Jakoś przy ustanawianiu tego smiesznego dla mnie wymiaru ochronnego brakuje mi jakos wyników badań wieku ryb... Takiego naprawdę obiektywnego na dużej grupie (przy skali odłowów rybackich chyba nie ma z tym problemu??), czy są to naprawdę ryby które mają wiek w którym osiągnęły dojrzałośc do tarła i te swoje dwa trzy lata pływały i żerowały w morzu, a nie własnie takie jednoroczne smolty (chodzi mi o ryby z zeszłorocznych lub nawet te duże z tegorocznych).

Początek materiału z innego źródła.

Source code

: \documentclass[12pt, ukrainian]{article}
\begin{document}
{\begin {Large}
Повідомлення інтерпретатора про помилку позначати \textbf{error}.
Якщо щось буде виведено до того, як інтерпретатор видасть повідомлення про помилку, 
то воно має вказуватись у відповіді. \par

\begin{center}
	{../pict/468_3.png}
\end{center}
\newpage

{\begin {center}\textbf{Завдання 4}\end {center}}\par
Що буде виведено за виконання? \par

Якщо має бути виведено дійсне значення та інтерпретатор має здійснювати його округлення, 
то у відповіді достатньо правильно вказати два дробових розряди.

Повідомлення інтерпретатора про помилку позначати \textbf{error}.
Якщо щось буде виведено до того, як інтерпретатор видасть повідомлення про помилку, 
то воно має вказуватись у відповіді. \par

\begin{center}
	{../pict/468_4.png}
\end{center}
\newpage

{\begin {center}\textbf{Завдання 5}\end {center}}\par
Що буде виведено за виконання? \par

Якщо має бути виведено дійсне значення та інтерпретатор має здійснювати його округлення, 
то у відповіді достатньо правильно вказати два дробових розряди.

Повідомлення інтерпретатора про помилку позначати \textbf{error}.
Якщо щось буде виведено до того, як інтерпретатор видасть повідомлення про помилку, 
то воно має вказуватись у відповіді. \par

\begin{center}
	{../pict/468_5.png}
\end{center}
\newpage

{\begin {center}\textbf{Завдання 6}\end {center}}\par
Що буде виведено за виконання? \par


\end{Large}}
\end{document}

W czsach gdy po zarybieniu Drwęcy smoltem wolno było łowić, nieraz trafiały się takie w granicach 27-30cm "wpuszczaki" - sądzisz że jesienią nie miały juz tych magicznych 35??
W majestacie prawa moga dostać w łeb bo są "wymiarowe"
Marian Stępniewski
MuChOśWiR

Odp: PZW w Sejmie 2013/02/03 11:03 #102333

  • Artur Furdyna
  • Artur Furdyna Avatar
  • Offline
  • Użytkownik
  • Posty: 1378
  • Podziękowań: 575
Drobne sprostowanie. W morzu wymiar ochronny "oczywiście teoretyczny", dlaczego zaraz wyjaśnię, wynosi na zachód od ujścia Łeby 40 cm dla troci i z tego, co pamiętam, 50 dla łososia, zaś na wchód od tego punktu, odpowiednio 50 i 60 cm. Jesienią 2012 wystąpiliśmy do MRIRW z wnioskiem o podniesienie wymiaru w polskiej części Bałtyku na zachód od ujścia Łeby do tego samego, co w części wschodniej- odpowiednio do 50 i 60 cm. Nasz wniosek zyskał poparcie Profesora Bartla.
Pisze teoretycznie, bowiem przy połowach śledzia sieciami o oczkach poniżej 30 mm długości boku, i tak pewna liczba smoltów trafia się jako przyłów i ginie w większości. podobnie rzecz ma się przy innych narzędziach, i jak obliczyli Szwedzi, w Bałtyku co roku ginie około 50 000 smoltów jako przyłów
35 cm jest tylko na wodach śródlądowych.
Całkowicie zgadzam się z Tomkiem, że wymiar 35 cm nie ma naukowego uzasadnienia. Dodam, że przy okazji ochrony całodobowej tarła w dorzeczach Iny, Gowienicy i Wołczenicy, nie spotykamy prawie wcale ryb poniżej 50 cm, nie licząc presmoltów, które, jak udowodnili Norwescy badacze, w pewnym stopniu/ samce/ biorą skutecznie udział w naturalnym rozrodzie.
Stąd osobiście uważam, że wymiar 35 cm nie ma sensu, a pozwala uśmiercać zbyt małe ryby, których wizyta w rzece nie ma nic wspólnego z tarłem.